DOWNLOADER_MIDDLEWARES = {
    'gerapy_pyppeteer.downloadermiddlewares.PyppeteerMiddleware': 543,
}

Congratulate, you've finished the all of the required configuration.

If you run the Spider again, Pyppeteer will be started to render every web page which you configured the request as PyppeteerRequest.

Settings

GerapyPyppeteer provides some optional settings.

Concurrency

You can directly use Scrapy's setting to set Concurrency of Pyppeteer, for example:

CONCURRENT_REQUESTS = 3

Logging Level

By default, Pyppeteer will log all the debug messages, so GerapyPyppeteer configured the logging level of Pyppeteer to WARNING.

If you want to see more logs from Pyppeteer, you can change the this setting:

import logging
GERAPY_PYPPETEER_LOGGING_LEVEL = logging.DEBUG

Download Timeout

Pyppeteer may take some time to render the required web page, you can also change this setting, default is 30s:

# pyppeteer timeout
GERAPY_PYPPETEER_DOWNLOAD_TIMEOUT = 30

Headless

By default, Pyppeteer is running in Headless mode, you can also change it to False as you need, default is True:

GERAPY_PYPPETEER_HEADLESS = False 

Window Size

You can also set the width and height of Pyppeteer window:

GERAPY_PYPPETEER_WINDOW_WIDTH = 1400
GERAPY_PYPPETEER_WINDOW_HEIGHT = 700

Default is 1400, 700.

Pyppeteer Args

You can also change the args of Pyppeteer, such as dumpio, devtools, etc.

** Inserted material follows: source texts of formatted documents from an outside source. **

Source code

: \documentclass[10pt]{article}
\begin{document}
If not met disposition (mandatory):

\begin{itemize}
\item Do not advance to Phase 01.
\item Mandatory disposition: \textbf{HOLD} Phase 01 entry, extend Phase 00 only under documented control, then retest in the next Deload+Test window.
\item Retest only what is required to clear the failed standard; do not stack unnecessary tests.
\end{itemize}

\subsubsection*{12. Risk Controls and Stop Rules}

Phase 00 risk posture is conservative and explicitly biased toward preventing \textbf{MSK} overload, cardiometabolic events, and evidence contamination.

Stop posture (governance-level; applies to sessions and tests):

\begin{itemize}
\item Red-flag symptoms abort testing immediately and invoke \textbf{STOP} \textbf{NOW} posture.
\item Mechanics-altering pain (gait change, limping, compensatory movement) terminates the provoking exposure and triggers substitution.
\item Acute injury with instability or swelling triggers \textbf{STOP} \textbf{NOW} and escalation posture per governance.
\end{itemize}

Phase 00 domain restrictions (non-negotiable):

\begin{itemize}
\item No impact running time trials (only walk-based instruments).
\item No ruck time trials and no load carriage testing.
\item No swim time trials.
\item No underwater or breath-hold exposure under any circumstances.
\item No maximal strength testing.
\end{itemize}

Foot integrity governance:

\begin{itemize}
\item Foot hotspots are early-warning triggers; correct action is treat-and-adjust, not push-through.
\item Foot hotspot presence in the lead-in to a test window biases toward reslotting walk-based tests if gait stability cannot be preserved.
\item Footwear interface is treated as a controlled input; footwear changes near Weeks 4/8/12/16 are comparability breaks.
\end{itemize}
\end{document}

Optional settings and their default values:

GERAPY_PYPPETEER_DUMPIO = False
GERAPY_PYPPETEER_DEVTOOLS = False
GERAPY_PYPPETEER_EXECUTABLE_PATH = None
GERAPY_PYPPETEER_DISABLE_EXTENSIONS = True
GERAPY_PYPPETEER_HIDE_SCROLLBARS = True
GERAPY_PYPPETEER_MUTE_AUDIO = True
GERAPY_PYPPETEER_NO_SANDBOX = True
GERAPY_PYPPETEER_DISABLE_SETUID_SANDBOX = True
GERAPY_PYPPETEER_DISABLE_GPU = True

Disable loading of specific resource type

You can disable the loading of specific resource type to decrease the loading time of web page. You can configure the disabled resource types using GERAPY_IGNORE_RESOURCE_TYPES:

GERAPY_IGNORE_RESOURCE_TYPES = []

For example, if you want to disable the loading of css and javascript, you can set as below:

GERAPY_IGNORE_RESOURCE_TYPES = ['stylesheet', 'script']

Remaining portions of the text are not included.